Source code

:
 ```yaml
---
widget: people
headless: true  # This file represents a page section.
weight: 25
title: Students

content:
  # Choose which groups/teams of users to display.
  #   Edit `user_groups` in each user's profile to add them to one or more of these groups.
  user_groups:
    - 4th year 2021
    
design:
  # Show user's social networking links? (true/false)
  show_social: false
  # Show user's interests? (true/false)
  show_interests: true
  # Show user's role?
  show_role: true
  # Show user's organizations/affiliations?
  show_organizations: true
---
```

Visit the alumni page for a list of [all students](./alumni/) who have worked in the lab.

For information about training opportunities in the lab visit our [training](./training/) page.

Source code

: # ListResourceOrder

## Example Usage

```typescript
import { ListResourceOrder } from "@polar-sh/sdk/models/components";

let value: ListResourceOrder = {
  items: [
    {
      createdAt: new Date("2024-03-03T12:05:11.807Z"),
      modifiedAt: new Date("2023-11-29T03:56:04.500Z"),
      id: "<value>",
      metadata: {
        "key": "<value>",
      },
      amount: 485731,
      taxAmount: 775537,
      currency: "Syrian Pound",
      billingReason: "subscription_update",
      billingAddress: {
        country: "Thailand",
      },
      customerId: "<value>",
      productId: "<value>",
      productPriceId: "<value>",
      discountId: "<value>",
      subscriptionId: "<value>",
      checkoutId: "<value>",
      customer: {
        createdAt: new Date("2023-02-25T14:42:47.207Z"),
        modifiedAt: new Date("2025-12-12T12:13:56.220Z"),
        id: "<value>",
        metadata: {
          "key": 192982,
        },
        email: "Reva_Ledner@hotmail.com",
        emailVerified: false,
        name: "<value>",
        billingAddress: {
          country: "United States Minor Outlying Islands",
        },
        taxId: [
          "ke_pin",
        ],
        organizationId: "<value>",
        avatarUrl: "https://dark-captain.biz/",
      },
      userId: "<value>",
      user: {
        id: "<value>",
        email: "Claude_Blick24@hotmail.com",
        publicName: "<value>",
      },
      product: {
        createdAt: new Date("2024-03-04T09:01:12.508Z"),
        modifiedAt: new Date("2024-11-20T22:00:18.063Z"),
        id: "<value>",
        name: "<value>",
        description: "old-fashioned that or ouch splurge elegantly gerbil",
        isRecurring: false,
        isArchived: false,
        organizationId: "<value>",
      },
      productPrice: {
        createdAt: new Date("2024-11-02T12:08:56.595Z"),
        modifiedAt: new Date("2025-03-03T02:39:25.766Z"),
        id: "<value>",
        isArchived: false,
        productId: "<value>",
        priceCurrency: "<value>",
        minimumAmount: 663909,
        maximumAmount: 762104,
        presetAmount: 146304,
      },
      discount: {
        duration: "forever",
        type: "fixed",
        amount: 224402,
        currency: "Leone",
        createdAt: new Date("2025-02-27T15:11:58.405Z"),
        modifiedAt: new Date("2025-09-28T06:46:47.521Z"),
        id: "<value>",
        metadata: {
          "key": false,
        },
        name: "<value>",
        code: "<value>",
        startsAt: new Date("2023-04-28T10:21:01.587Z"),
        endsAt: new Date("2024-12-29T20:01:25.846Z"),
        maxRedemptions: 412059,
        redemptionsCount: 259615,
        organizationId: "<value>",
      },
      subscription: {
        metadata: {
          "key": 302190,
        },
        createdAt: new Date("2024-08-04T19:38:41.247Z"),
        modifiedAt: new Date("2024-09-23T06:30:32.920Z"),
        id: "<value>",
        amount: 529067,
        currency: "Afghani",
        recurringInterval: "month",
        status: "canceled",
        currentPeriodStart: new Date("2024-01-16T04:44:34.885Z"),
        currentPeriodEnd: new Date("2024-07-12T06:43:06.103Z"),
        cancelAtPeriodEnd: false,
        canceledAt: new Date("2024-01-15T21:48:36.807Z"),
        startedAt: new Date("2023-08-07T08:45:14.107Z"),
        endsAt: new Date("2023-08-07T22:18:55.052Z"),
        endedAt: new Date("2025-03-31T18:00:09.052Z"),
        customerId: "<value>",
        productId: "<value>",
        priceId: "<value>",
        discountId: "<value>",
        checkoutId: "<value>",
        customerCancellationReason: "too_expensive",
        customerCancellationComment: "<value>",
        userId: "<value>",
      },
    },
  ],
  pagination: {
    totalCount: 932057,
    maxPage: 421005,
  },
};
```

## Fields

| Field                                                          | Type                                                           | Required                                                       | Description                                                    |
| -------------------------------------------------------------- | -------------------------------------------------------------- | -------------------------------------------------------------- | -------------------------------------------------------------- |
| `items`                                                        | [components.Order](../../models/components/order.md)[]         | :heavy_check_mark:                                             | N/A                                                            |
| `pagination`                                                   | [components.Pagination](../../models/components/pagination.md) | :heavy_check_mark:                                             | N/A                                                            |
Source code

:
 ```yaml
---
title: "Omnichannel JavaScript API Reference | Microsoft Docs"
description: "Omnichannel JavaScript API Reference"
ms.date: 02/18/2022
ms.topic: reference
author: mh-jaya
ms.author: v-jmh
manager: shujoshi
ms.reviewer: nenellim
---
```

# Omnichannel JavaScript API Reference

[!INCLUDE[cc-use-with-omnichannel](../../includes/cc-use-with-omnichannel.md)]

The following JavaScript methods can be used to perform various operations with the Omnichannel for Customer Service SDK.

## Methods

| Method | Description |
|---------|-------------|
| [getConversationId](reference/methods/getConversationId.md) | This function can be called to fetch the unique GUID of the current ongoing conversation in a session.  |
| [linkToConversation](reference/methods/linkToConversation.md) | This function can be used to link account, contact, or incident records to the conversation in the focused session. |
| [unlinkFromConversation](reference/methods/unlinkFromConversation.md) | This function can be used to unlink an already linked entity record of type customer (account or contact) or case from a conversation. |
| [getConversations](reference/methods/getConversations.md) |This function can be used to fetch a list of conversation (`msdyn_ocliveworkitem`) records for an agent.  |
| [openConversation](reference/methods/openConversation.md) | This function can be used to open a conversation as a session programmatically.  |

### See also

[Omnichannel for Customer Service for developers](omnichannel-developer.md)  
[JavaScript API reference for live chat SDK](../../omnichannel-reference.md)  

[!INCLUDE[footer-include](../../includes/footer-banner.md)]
========================
What you need to do » Search the listing for the word "country", and copy every line in which it is found.

Solution below »
        country: "Thailand",
          country: "United States Minor Outlying Islands",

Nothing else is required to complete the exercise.